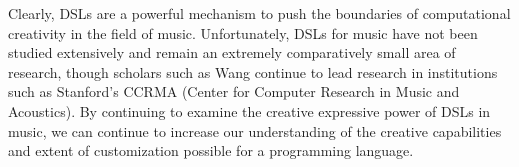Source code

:\documentclass{report}
\begin{document}
Clearly, DSLs are a powerful mechanism to push the boundaries of  computational creativity in the field of music. Unfortunately, DSLs for music have not been studied extensively  and  remain an extremely comparatively small area of research, though scholars such as  Wang continue to lead  research in institutions such as Stanford's CCRMA (Center for Computer Research in Music and Acoustics). By continuing to examine the creative expressive power of DSLs  in  music, we can continue to increase our understanding of the creative capabilities and extent of customization possible for  a programming language.



\end{document}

→ PROBLEM DESCRIPTION
Output the data above exactly. Drop every picture.

→ SOLUTION TO THIS TASK
Source code

:\documentclass{report}
\begin{document}
Clearly, DSLs are a powerful mechanism to push the boundaries of  computational creativity in the field of music. Unfortunately, DSLs for music have not been studied extensively  and  remain an extremely comparatively small area of research, though scholars such as  Wang continue to lead  research in institutions such as Stanford's CCRMA (Center for Computer Research in Music and Acoustics). By continuing to examine the creative expressive power of DSLs  in  music, we can continue to increase our understanding of the creative capabilities and extent of customization possible for  a programming language.



\end{document}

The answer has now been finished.